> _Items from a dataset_
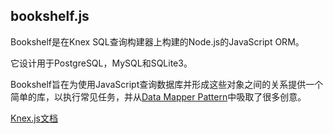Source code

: ## bookshelf.js

Bookshelf是在Knex SQL查询构建器上构建的Node.js的JavaScript ORM。

它设计用于PostgreSQL，MySQL和SQLite3。

Bookshelf旨在为使用JavaScript查询数据库并形成这些对象之间的关系提供一个简单的库，以执行常见任务，并从[Data Mapper Pattern](https://en.wikipedia.org/wiki/Data_mapper_pattern)中吸取了很多创意。


[Knex.js文档](http://knexjs.org/)
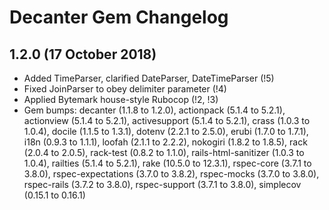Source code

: # Decanter Gem Changelog

## 1.2.0 (17 October 2018)
  * Added TimeParser, clarified DateParser, DateTimeParser (!5)
  * Fixed JoinParser to obey delimiter parameter (!4)
  * Applied Bytemark house-style Rubocop (!2, !3)
  * Gem bumps: decanter (1.1.8 to 1.2.0),
               actionpack (5.1.4 to 5.2.1),
               actionview (5.1.4 to 5.2.1),
               activesupport (5.1.4 to 5.2.1),
               crass (1.0.3 to 1.0.4),
               docile (1.1.5 to 1.3.1),
               dotenv (2.2.1 to 2.5.0),
               erubi (1.7.0 to 1.7.1),
               i18n (0.9.3 to 1.1.1),
               loofah (2.1.1 to 2.2.2),
               nokogiri (1.8.2 to 1.8.5),
               rack (2.0.4 to 2.0.5),
               rack-test (0.8.2 to 1.1.0),
               rails-html-sanitizer (1.0.3 to 1.0.4),
               railties (5.1.4 to 5.2.1),
               rake (10.5.0 to 12.3.1),
               rspec-core (3.7.1 to 3.8.0),
               rspec-expectations (3.7.0 to 3.8.2),
               rspec-mocks (3.7.0 to 3.8.0),
               rspec-rails (3.7.2 to 3.8.0),
               rspec-support (3.7.1 to 3.8.0),
               simplecov (0.15.1 to 0.16.1)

> _TASK BRIEF_
Examine the records and report how many lines contain the string "rails". Only the number should be given.

> _FINISHED TASK_
2